Work request ▸ The material below holds pictures, which are to be left out; copy exactly the lines from the one with "Depending on the" through the one with "It can be shown".

# # # #

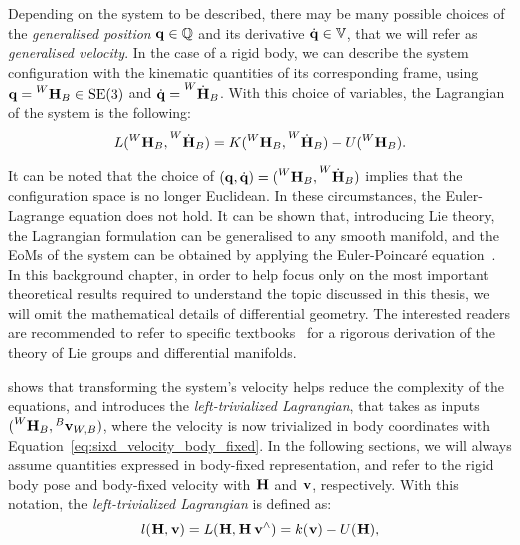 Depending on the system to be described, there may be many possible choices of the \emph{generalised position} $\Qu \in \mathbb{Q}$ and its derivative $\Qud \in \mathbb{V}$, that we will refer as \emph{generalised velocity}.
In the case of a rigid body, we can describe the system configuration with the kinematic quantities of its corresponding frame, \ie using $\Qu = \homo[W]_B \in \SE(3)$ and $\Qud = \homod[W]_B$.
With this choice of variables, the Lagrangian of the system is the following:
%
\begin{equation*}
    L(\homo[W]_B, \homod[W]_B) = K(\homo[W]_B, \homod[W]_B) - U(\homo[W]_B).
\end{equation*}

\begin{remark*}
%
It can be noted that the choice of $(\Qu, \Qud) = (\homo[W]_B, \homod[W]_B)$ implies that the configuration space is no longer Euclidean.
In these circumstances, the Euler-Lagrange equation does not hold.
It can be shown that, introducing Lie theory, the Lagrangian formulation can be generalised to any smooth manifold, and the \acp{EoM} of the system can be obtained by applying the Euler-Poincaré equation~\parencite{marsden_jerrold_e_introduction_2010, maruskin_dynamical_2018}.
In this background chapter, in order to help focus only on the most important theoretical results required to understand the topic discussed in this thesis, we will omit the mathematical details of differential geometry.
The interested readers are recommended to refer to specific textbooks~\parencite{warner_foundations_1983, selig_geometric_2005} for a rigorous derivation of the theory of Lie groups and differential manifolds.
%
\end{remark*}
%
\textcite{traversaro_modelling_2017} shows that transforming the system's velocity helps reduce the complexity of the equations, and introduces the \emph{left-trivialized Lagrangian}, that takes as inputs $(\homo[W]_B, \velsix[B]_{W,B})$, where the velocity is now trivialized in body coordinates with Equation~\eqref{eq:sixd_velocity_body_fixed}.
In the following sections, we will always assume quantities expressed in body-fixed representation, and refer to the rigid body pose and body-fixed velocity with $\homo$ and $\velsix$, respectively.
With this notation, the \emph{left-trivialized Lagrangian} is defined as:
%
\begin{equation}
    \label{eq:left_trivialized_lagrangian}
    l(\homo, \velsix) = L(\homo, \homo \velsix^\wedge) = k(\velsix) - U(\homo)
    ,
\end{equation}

# # # #

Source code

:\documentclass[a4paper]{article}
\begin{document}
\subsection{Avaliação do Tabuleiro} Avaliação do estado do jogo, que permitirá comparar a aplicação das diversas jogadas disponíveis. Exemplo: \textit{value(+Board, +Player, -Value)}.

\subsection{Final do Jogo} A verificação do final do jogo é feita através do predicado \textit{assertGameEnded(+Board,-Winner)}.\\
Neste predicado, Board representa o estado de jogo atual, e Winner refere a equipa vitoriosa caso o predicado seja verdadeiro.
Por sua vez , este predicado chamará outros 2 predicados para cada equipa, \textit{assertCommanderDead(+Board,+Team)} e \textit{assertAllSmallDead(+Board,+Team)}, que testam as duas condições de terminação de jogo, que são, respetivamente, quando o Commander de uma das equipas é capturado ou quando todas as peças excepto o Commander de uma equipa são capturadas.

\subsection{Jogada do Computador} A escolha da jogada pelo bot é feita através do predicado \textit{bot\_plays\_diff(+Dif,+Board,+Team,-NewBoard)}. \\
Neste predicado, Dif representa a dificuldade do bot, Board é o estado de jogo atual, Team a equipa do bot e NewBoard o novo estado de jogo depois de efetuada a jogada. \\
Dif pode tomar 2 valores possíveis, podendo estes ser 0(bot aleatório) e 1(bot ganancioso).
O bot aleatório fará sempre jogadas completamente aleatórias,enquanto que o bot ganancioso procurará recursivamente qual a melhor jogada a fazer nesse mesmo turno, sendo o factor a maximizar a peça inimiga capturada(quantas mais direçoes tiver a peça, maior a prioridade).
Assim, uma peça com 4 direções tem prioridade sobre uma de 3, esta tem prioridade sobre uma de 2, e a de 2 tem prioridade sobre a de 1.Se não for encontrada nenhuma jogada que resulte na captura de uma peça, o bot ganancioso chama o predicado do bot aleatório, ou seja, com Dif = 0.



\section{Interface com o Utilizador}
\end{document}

# # # #

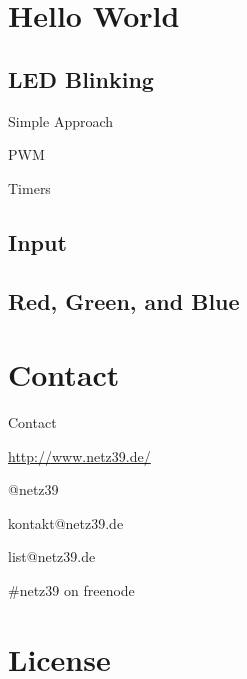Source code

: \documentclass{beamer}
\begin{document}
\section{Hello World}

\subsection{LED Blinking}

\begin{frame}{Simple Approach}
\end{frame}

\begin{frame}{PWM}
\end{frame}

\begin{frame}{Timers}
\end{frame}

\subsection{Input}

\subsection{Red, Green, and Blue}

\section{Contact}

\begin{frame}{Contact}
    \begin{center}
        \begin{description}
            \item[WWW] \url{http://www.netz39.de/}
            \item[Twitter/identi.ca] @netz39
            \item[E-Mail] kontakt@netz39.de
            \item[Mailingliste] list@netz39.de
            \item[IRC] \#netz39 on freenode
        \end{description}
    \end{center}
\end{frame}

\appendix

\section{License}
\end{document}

# # # #

Result of this task ▸
 Depending on the system to be described, there may be many possible choices of the \emph{generalised position} $\Qu \in \mathbb{Q}$ and its derivative $\Qud \in \mathbb{V}$, that we will refer as \emph{generalised velocity}.
In the case of a rigid body, we can describe the system configuration with the kinematic quantities of its corresponding frame, \ie using $\Qu = \homo[W]_B \in \SE(3)$ and $\Qud = \homod[W]_B$.
With this choice of variables, the Lagrangian of the system is the following:
%
\begin{equation*}
    L(\homo[W]_B, \homod[W]_B) = K(\homo[W]_B, \homod[W]_B) - U(\homo[W]_B).
\end{equation*}

\begin{remark*}
%
It can be noted that the choice of $(\Qu, \Qud) = (\homo[W]_B, \homod[W]_B)$ implies that the configuration space is no longer Euclidean.
In these circumstances, the Euler-Lagrange equation does not hold.
It can be shown that, introducing Lie theory, the Lagrangian formulation can be generalised to any smooth manifold, and the \acp{EoM} of the system can be obtained by applying the Euler-Poincaré equation~\parencite{marsden_jerrold_e_introduction_2010, maruskin_dynamical_2018}.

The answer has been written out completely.